- EXERCISE -
Among the entries below, please show each line that carries the word "html".

========================

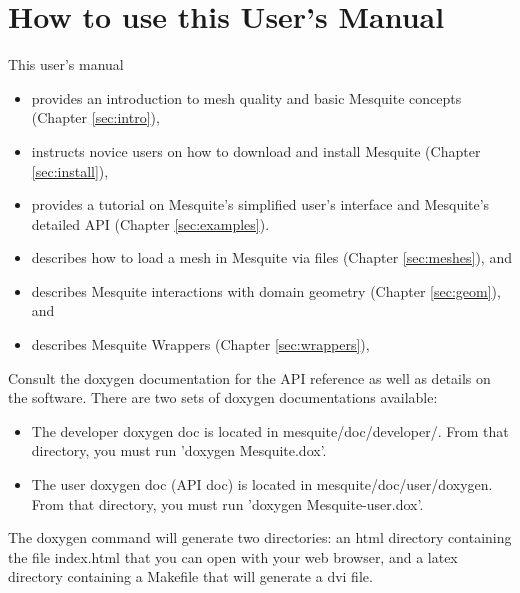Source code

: \section{How to use this User's Manual}
This user's manual
\begin{itemize}
\item provides an introduction to mesh quality and basic Mesquite concepts (Chapter \ref{sec:intro}),
\item instructs novice users on how to download and install Mesquite (Chapter \ref{sec:install}),
\item provides a tutorial on Mesquite's simplified user's interface and Mesquite's detailed API (Chapter \ref{sec:examples}).
\item describes how to load a mesh in Mesquite via files (Chapter \ref{sec:meshes}), and
\item describes Mesquite interactions with domain geometry (Chapter \ref{sec:geom}), and
\item describes Mesquite Wrappers (Chapter \ref{sec:wrappers}),
\end{itemize}

Consult the doxygen documentation for the API reference as well as details on the software. There
are two sets of doxygen documentations available:
\begin{itemize}
\item The developer doxygen doc is located in mesquite/doc/developer/. From that directory, you
      must run 'doxygen Mesquite.dox'.
\item The user doxygen doc (API doc) is located in mesquite/doc/user/doxygen. From that directory, you
      must run 'doxygen Mesquite-user.dox'.
\end{itemize}
The doxygen command will generate two directories: an html directory containing the file
index.html that you can open with your web browser, and a latex directory containing a Makefile that
will generate a dvi file.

========================

- SOLUTION -
The doxygen command will generate two directories: an html directory containing the file
index.html that you can open with your web browser, and a latex directory containing a Makefile that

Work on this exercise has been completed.